Although the European problems have not made the headlines lately, economic growth has been subdued with unemployment stubborn at 12%. With the exception of Germany, most of Europe is weak with some recent pieces of good news out of Spain, Italy and Portugal. The strength of the Euro has not been helpful and further accommodation by the ECB will be needed. 

Emerging markets never really recovered from the “taper” scare in May and the countries with fiscal and current account deficits continue to suffer the most. However, with better economic news out of the developed world and China, and their devalued currencies, volatility and opportunities could arise during 2014 especially around the many elections which will take place this year in countries such as India, Indonesia, Brazil, Turkey and South Africa. 

Bonds are quite a different story. After a 30 year bull market where bond yields dropped to record lows during the spring last year, we would continue to stay short duration and stick mainly to bonds denominated in the reference currency, avoiding to get the low coupons wiped out by currency swings. This based on expectations of moderately higher interest rates, managed by accommodative Central Banks. Although we do not expect a decoupling of U.S. and European interest rates, there is no economic reason for long term rates in Europe to go up.     
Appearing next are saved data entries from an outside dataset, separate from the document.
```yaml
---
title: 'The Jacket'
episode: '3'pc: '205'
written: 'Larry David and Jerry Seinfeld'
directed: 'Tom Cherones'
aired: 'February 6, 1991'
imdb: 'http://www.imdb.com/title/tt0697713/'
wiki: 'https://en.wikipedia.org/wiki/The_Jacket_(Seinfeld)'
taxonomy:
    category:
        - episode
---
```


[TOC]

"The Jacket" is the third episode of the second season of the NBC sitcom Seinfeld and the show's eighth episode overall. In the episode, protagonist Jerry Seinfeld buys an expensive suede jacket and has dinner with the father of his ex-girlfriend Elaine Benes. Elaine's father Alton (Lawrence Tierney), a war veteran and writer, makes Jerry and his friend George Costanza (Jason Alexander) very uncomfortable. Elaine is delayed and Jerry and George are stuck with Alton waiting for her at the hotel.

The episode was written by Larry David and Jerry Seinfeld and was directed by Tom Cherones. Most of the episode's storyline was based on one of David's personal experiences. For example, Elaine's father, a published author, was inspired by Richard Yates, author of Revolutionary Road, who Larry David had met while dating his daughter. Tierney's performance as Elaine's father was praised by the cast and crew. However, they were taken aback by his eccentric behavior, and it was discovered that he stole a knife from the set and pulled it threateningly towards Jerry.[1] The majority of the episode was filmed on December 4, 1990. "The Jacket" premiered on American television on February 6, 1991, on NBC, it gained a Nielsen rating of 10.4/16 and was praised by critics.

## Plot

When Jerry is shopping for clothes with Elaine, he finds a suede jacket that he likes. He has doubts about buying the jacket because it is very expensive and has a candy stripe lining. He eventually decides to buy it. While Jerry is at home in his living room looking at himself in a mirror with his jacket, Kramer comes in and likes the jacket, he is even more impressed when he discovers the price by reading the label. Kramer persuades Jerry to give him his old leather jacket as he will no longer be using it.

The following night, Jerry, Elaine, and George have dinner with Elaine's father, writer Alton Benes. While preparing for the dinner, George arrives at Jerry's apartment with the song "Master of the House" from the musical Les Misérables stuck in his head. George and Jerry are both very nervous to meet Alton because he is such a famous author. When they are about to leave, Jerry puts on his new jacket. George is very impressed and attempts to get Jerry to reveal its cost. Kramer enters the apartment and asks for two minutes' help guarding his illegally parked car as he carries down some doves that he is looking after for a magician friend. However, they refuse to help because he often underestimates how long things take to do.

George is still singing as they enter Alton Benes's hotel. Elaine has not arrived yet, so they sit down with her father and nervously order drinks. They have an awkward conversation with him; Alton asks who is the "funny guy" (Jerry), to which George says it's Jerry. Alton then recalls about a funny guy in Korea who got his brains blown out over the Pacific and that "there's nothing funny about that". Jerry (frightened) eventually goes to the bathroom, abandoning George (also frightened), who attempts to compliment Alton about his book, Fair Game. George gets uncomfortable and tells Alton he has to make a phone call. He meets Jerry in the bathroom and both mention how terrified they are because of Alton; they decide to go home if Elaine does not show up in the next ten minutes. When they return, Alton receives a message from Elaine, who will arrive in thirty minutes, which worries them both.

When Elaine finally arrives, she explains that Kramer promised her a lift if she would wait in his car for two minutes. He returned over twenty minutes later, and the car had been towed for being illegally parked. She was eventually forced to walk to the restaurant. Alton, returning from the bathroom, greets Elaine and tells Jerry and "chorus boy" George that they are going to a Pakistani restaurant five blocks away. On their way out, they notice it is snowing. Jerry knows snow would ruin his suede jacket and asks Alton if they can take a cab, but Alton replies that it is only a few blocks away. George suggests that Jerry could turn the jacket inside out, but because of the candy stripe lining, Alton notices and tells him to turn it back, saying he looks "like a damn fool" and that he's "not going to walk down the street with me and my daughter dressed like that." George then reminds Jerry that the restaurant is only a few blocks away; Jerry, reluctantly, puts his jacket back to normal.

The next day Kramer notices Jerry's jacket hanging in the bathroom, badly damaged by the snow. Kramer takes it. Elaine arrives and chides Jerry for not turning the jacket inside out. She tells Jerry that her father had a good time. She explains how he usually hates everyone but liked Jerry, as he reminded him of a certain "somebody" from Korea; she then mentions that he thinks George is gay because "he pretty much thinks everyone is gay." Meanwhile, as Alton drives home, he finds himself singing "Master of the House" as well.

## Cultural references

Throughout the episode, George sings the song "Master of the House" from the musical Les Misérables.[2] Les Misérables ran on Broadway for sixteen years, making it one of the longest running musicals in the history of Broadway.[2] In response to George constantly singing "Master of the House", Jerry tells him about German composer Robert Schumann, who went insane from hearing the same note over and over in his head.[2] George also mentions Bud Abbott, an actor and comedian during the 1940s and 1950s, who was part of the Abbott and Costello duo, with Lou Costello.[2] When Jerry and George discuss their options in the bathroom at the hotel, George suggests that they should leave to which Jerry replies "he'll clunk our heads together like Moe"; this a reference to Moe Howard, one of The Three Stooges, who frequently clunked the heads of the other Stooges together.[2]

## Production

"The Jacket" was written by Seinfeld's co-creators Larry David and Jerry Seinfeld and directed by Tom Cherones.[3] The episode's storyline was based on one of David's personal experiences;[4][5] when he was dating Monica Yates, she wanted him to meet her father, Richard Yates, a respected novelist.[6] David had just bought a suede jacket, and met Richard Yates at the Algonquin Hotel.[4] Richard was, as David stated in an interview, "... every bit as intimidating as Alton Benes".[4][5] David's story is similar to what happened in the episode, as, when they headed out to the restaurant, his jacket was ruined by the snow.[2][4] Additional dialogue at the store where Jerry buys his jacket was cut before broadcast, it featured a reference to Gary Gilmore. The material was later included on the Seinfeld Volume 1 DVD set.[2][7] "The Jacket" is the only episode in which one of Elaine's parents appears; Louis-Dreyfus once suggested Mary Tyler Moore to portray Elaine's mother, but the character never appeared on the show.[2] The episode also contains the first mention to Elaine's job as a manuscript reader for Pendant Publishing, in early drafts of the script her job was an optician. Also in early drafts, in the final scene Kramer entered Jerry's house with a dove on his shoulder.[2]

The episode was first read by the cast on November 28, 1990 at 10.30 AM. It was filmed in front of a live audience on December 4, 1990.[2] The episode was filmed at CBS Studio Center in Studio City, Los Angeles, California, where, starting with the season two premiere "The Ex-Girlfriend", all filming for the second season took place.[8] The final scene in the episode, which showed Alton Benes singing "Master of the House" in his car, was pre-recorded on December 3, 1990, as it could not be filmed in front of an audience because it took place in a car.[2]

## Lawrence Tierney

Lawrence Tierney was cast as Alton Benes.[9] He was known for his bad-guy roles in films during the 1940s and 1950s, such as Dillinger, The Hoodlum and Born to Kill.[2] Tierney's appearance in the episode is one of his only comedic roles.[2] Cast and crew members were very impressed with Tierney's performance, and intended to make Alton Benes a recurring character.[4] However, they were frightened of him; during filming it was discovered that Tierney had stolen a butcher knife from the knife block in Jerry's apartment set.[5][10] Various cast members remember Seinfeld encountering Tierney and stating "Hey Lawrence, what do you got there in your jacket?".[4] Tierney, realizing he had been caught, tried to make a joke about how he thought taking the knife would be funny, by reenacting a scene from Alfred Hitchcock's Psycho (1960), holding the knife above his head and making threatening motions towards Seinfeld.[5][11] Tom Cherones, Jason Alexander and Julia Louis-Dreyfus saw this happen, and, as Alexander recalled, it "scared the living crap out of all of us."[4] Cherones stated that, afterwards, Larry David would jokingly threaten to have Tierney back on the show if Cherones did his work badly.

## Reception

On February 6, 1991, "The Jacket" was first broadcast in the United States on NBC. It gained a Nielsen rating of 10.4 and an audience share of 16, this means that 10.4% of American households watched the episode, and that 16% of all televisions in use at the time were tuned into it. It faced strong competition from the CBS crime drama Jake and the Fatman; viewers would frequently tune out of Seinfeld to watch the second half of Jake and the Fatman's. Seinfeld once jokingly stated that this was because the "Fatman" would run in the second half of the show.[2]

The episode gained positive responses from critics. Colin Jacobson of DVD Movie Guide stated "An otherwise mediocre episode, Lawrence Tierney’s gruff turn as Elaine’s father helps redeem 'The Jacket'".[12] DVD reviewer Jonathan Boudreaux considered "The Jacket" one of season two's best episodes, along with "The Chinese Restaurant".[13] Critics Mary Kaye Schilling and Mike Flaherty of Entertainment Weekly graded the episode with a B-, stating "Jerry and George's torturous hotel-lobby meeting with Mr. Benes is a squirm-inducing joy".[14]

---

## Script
Our moderate exposure in precious metals will be maintained as insurance against unforeseen developments with markets trading as if we are back in the Goldilocks scenario. 

At this crossroad into 2014, with relatively low interest rates, a further pick-up in economic growth, increased profits and an enormous amount of liquidity on the sidelines, equities still look attractive. Most commentators are positive to bullish, but the trillions of dollars, earning nothing in cash accounts have not moved yet. When this happens and equity markets are chased to even higher levels it will be time to reassess the overweight in stocks in our asset allocation.